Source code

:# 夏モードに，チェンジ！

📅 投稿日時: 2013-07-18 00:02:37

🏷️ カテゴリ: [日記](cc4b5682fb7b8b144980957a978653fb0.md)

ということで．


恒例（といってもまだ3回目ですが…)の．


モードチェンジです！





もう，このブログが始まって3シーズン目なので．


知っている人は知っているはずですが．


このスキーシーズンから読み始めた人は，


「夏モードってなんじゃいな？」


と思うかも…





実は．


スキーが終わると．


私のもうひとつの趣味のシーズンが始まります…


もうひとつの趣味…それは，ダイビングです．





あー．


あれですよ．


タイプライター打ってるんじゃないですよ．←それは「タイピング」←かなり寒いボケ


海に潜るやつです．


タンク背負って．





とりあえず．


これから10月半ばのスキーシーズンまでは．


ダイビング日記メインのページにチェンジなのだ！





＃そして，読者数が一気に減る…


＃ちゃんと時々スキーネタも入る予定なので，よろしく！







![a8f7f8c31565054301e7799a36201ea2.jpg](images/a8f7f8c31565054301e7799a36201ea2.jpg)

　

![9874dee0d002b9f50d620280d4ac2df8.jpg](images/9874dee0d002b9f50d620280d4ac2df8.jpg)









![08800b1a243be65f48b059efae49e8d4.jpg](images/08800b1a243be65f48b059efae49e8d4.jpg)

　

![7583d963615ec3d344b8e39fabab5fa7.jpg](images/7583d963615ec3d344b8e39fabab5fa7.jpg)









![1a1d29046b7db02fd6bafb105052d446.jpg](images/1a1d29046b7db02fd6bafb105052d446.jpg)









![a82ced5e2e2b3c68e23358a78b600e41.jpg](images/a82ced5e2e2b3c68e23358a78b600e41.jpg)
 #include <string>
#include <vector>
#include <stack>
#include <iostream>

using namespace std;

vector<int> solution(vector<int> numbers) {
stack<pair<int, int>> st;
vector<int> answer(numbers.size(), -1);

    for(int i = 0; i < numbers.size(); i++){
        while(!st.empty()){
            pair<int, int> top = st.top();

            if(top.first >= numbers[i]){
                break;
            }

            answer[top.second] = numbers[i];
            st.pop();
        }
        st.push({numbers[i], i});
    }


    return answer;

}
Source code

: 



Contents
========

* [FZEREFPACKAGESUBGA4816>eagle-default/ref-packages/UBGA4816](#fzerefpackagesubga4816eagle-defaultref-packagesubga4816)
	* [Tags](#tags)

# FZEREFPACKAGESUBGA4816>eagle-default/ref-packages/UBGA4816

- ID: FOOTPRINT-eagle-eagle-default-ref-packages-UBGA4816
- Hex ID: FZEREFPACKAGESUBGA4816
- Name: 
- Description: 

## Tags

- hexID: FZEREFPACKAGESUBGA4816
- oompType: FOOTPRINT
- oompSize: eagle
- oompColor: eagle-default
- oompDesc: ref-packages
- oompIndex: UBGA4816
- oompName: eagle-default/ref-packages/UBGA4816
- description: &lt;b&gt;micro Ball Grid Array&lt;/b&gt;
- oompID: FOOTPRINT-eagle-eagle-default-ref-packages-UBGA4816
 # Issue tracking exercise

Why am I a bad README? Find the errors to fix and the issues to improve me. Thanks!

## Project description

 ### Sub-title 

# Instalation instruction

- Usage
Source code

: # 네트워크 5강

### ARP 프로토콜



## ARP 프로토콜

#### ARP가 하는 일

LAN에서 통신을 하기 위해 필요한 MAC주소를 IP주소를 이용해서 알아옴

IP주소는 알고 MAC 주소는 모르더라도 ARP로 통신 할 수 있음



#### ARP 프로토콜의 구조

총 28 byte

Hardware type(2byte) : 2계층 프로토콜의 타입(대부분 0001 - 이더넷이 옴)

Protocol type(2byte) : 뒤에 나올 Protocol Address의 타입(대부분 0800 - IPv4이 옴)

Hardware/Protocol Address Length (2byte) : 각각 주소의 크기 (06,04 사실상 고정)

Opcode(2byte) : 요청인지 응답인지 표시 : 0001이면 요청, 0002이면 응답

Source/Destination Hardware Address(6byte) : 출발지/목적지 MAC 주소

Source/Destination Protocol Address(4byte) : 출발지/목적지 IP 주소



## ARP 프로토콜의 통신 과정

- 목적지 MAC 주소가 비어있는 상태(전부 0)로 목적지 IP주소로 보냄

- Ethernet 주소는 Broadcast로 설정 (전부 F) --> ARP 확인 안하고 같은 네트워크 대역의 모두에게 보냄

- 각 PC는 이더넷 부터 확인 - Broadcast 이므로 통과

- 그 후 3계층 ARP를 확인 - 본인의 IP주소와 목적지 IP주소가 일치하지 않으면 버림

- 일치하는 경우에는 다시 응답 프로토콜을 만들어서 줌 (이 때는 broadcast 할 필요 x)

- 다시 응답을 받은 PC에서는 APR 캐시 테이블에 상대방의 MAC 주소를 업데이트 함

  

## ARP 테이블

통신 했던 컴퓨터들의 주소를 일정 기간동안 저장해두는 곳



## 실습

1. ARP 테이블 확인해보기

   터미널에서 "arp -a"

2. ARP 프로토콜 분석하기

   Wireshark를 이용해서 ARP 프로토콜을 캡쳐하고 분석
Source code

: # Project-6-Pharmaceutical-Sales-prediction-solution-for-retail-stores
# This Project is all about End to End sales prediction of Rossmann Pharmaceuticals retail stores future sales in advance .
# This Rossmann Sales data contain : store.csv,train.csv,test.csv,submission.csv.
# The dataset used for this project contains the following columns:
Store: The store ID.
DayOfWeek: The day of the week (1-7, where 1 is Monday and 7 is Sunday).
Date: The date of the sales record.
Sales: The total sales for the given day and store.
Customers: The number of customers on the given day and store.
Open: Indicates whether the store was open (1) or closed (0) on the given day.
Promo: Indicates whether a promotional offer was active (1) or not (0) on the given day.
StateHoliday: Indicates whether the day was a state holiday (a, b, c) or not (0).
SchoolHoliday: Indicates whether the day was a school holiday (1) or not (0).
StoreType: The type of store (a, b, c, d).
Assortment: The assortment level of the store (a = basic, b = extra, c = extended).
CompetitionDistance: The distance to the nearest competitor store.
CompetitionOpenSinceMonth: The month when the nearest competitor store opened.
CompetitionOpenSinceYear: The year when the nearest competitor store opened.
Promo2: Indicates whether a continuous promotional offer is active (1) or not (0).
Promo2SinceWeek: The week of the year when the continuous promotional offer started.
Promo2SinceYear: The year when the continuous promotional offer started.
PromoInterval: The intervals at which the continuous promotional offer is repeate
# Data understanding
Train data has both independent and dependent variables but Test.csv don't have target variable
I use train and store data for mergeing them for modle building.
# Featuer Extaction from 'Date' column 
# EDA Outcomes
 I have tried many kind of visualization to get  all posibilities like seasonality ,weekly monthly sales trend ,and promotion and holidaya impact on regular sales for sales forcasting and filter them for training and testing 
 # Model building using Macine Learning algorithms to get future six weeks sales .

#####

◆ **REQUIRED WORK**: Write the records out once more, exactly as shown.

◆ **OUTPUT OF THE EXERCISE**:
Source code

:# 夏モードに，チェンジ！

📅 投稿日時: 2013-07-18 00:02:37

🏷️ カテゴリ: [日記](cc4b5682fb7b8b144980957a978653fb0.md)

ということで．


恒例（といってもまだ3回目ですが…)の．


モードチェンジです！





もう，このブログが始まって3シーズン目なので．


知っている人は知っているはずですが．


このスキーシーズンから読み始めた人は，


「夏モードってなんじゃいな？」


と思うかも…





実は．


スキーが終わると．


私のもうひとつの趣味のシーズンが始まります…


もうひとつの趣味…それは，ダイビングです．





あー．


あれですよ．


タイプライター打ってるんじゃないですよ．←それは「タイピング」←かなり寒いボケ


海に潜るやつです．


タンク背負って．





とりあえず．


これから10月半ばのスキーシーズンまでは．


ダイビング日記メインのページにチェンジなのだ！





＃そして，読者数が一気に減る…


＃ちゃんと時々スキーネタも入る予定なので，よろしく！







![a8f7f8c31565054301e7799a36201ea2.jpg](images/a8f7f8c31565054301e7799a36201ea2.jpg)

　

![9874dee0d002b9f50d620280d4ac2df8.jpg](images/9874dee0d002b9f50d620280d4ac2df8.jpg)









![08800b1a243be65f48b059efae49e8d4.jpg](images/08800b1a243be65f48b059efae49e8d4.jpg)

　

![7583d963615ec3d344b8e39fabab5fa7.jpg](images/7583d963615ec3d344b8e39fabab5fa7.jpg)









![1a1d29046b7db02fd6bafb105052d446.jpg](images/1a1d29046b7db02fd6bafb105052d446.jpg)









![a82ced5e2e2b3c68e23358a78b600e41.jpg](images/a82ced5e2e2b3c68e23358a78b600e41.jpg)
 #include <string>
#include <vector>
#include <stack>
#include <iostream>

using namespace std;

vector<int> solution(vector<int> numbers) {
stack<pair<int, int>> st;
vector<int> answer(numbers.size(), -1);

    for(int i = 0; i < numbers.size(); i++){
        while(!st.empty()){
            pair<int, int> top = st.top();

            if(top.first >= numbers[i]){
                break;
            }

            answer[top.second] = numbers[i];
            st.pop();
        }
        st.push({numbers[i], i});
    }


    return answer;

}
Source code

: 



Contents
========

* [FZEREFPACKAGESUBGA4816>eagle-default/ref-packages/UBGA4816](#fzerefpackagesubga4816eagle-defaultref-packagesubga4816)
	* [Tags](#tags)

# FZEREFPACKAGESUBGA4816>eagle-default/ref-packages/UBGA4816

- ID: FOOTPRINT-eagle-eagle-default-ref-packages-UBGA4816
- Hex ID: FZEREFPACKAGESUBGA4816
- Name: 
- Description: 

## Tags

- hexID: FZEREFPACKAGESUBGA4816
- oompType: FOOTPRINT
- oompSize: eagle
- oompColor: eagle-default
- oompDesc: ref-packages
- oompIndex: UBGA4816
- oompName: eagle-default/ref-packages/UBGA4816
- description: &lt;b&gt;micro Ball Grid Array&lt;/b&gt;
- oompID: FOOTPRINT-eagle-eagle-default-ref-packages-UBGA4816
 # Issue tracking exercise

Why am I a bad README? Find the errors to fix and the issues to improve me. Thanks!

## Project description

 ### Sub-title 

# Instalation instruction

- Usage
Source code

: # 네트워크 5강

### ARP 프로토콜



## ARP 프로토콜

#### ARP가 하는 일

LAN에서 통신을 하기 위해 필요한 MAC주소를 IP주소를 이용해서 알아옴

IP주소는 알고 MAC 주소는 모르더라도 ARP로 통신 할 수 있음



#### ARP 프로토콜의 구조

총 28 byte

Hardware type(2byte) : 2계층 프로토콜의 타입(대부분 0001 - 이더넷이 옴)

Protocol type(2byte) : 뒤에 나올 Protocol Address의 타입(대부분 0800 - IPv4이 옴)

Hardware/Protocol Address Length (2byte) : 각각 주소의 크기 (06,04 사실상 고정)

Opcode(2byte) : 요청인지 응답인지 표시 : 0001이면 요청, 0002이면 응답

Source/Destination Hardware Address(6byte) : 출발지/목적지 MAC 주소

Source/Destination Protocol Address(4byte) : 출발지/목적지 IP 주소



## ARP 프로토콜의 통신 과정

- 목적지 MAC 주소가 비어있는 상태(전부 0)로 목적지 IP주소로 보냄

- Ethernet 주소는 Broadcast로 설정 (전부 F) --> ARP 확인 안하고 같은 네트워크 대역의 모두에게 보냄

- 각 PC는 이더넷 부터 확인 - Broadcast 이므로 통과

- 그 후 3계층 ARP를 확인 - 본인의 IP주소와 목적지 IP주소가 일치하지 않으면 버림

- 일치하는 경우에는 다시 응답 프로토콜을 만들어서 줌 (이 때는 broadcast 할 필요 x)

- 다시 응답을 받은 PC에서는 APR 캐시 테이블에 상대방의 MAC 주소를 업데이트 함

  

## ARP 테이블

통신 했던 컴퓨터들의 주소를 일정 기간동안 저장해두는 곳



## 실습

1. ARP 테이블 확인해보기

   터미널에서 "arp -a"

2. ARP 프로토콜 분석하기

   Wireshark를 이용해서 ARP 프로토콜을 캡쳐하고 분석
Source code

: # Project-6-Pharmaceutical-Sales-prediction-solution-for-retail-stores
# This Project is all about End to End sales prediction of Rossmann Pharmaceuticals retail stores future sales in advance .
# This Rossmann Sales data contain : store.csv,train.csv,test.csv,submission.csv.
# The dataset used for this project contains the following columns:
Store: The store ID.
DayOfWeek: The day of the week (1-7, where 1 is Monday and 7 is Sunday).
Date: The date of the sales record.
Sales: The total sales for the given day and store.
Customers: The number of customers on the given day and store.
Open: Indicates whether the store was open (1) or closed (0) on the given day.
Promo: Indicates whether a promotional offer was active (1) or not (0) on the given day.
StateHoliday: Indicates whether the day was a state holiday (a, b, c) or not (0).
SchoolHoliday: Indicates whether the day was a school holiday (1) or not (0).
StoreType: The type of store (a, b, c, d).
Assortment: The assortment level of the store (a = basic, b = extra, c = extended).
CompetitionDistance: The distance to the nearest competitor store.
CompetitionOpenSinceMonth: The month when the nearest competitor store opened.
CompetitionOpenSinceYear: The year when the nearest competitor store opened.
Promo2: Indicates whether a continuous promotional offer is active (1) or not (0).
Promo2SinceWeek: The week of the year when the continuous promotional offer started.
Promo2SinceYear: The year when the continuous promotional offer started.
PromoInterval: The intervals at which the continuous promotional offer is repeate
# Data understanding
Train data has both independent and dependent variables but Test.csv don't have target variable
I use train and store data for mergeing them for modle building.
# Featuer Extaction from 'Date' column 
# EDA Outcomes
 I have tried many kind of visualization to get  all posibilities like seasonality ,weekly monthly sales trend ,and promotion and holidaya impact on regular sales for sales forcasting and filter them for training and testing 
 # Model building using Macine Learning algorithms to get future six weeks sales .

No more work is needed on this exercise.